Task => Would you please set down the lines of the data from the one containing "A böngészőautomatizálás Selenium" to the final line, exactly and only those?
************
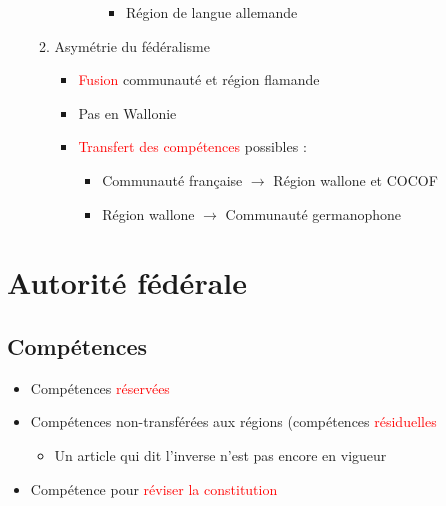 \begin{itemize}
\begin{enumerate}
\begin{itemize}
\begin{itemize}
				\begin{itemize}
					\item Région de langue allemande
				\end{itemize}
			\end{itemize}
		\end{itemize}
		\item Asymétrie du fédéralisme
		\begin{itemize}
			\item \textcolor{red}{Fusion} communauté et région flamande
			\item Pas en Wallonie
			\item \textcolor{red}{Transfert des compétences} possibles :
			\begin{itemize}
				\item Communauté française $\rightarrow$ Région wallone et COCOF
				\item Région wallone $\rightarrow$ Communauté germanophone
			\end{itemize}
		\end{itemize}
	\end{enumerate}
\end{itemize}

\section{Autorité fédérale}

\subsection{Compétences}
\begin{itemize}
	\item Compétences \textcolor{red}{réservées}
	\item Compétences non-transférées aux régions (compétences \textcolor{red}{résiduelles}
	\begin{itemize}
		\item Un article qui dit l'inverse n'est pas encore en vigueur
	\end{itemize}
	\item Compétence pour \textcolor{red}{réviser la constitution}
\end{itemize}

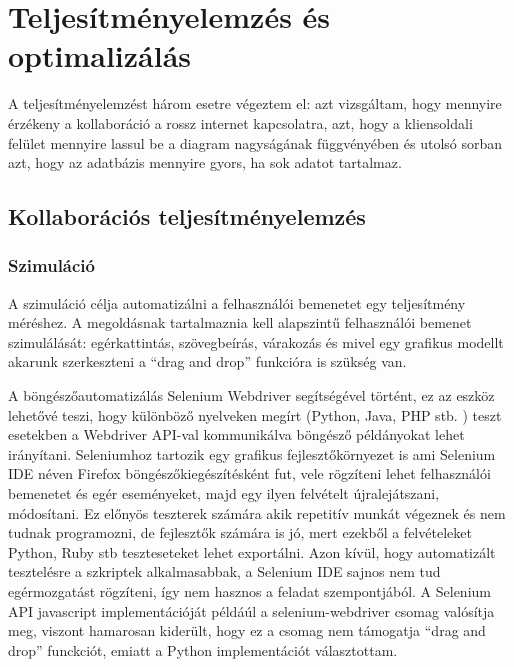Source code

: \chapter{Teljesítményelemzés és optimalizálás}

A teljesítményelemzést három esetre végeztem el: azt vizsgáltam, hogy mennyire érzékeny a kollaboráció a rossz internet kapcsolatra, azt, hogy a kliensoldali felület mennyire lassul be a diagram nagyságának függvényében és utolsó sorban azt, hogy az adatbázis mennyire gyors, ha sok adatot tartalmaz. 


\section{Kollaborációs teljesítményelemzés}

\subsection{Szimuláció}
\label{sec:simprof}

A szimuláció célja automatizálni a felhasználói bemenetet egy teljesítmény méréshez. A megoldásnak tartalmaznia kell alapszintű felhasználói bemenet szimulálását: egérkattintás, szövegbeírás, várakozás és mivel egy grafikus modellt akarunk szerkeszteni a ``drag and drop'' funkcióra is szükség van. 

A böngészőautomatizálás Selenium Webdriver segítségével történt, ez az eszköz lehetővé teszi, hogy különböző nyelveken megírt (Python, Java, PHP stb. ) teszt esetekben a Webdriver API-val kommunikálva böngésző példányokat lehet irányítani. 
Seleniumhoz tartozik egy grafikus fejlesztőkörnyezet is ami Selenium IDE néven Firefox böngészőkiegészítésként fut, vele rögzíteni lehet felhasználói bemenetet és egér eseményeket, majd egy ilyen felvételt újralejátszani, módosítani. Ez előnyös teszterek számára akik repetitív munkát végeznek és nem tudnak programozni, de fejlesztők számára is jó, mert ezekből a felvételeket Python, Ruby stb teszteseteket lehet exportálni. 
Azon kívül, hogy automatizált tesztelésre a szkriptek alkalmasabbak, a Selenium IDE sajnos nem tud egérmozgatást rögzíteni, így nem hasznos a feladat szempontjából. A Selenium API javascript implementációját példáúl a selenium-webdriver csomag valósítja meg, viszont hamarosan kiderült, hogy ez a csomag nem támogatja ``drag and drop'' funckciót, emiatt a Python implementációt választottam.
************
Exercise response =>
A böngészőautomatizálás Selenium Webdriver segítségével történt, ez az eszköz lehetővé teszi, hogy különböző nyelveken megírt (Python, Java, PHP stb. ) teszt esetekben a Webdriver API-val kommunikálva böngésző példányokat lehet irányítani. 
Seleniumhoz tartozik egy grafikus fejlesztőkörnyezet is ami Selenium IDE néven Firefox böngészőkiegészítésként fut, vele rögzíteni lehet felhasználói bemenetet és egér eseményeket, majd egy ilyen felvételt újralejátszani, módosítani. Ez előnyös teszterek számára akik repetitív munkát végeznek és nem tudnak programozni, de fejlesztők számára is jó, mert ezekből a felvételeket Python, Ruby stb teszteseteket lehet exportálni. 
Azon kívül, hogy automatizált tesztelésre a szkriptek alkalmasabbak, a Selenium IDE sajnos nem tud egérmozgatást rögzíteni, így nem hasznos a feladat szempontjából. A Selenium API javascript implementációját példáúl a selenium-webdriver csomag valósítja meg, viszont hamarosan kiderült, hogy ez a csomag nem támogatja ``drag and drop'' funckciót, emiatt a Python implementációt választottam.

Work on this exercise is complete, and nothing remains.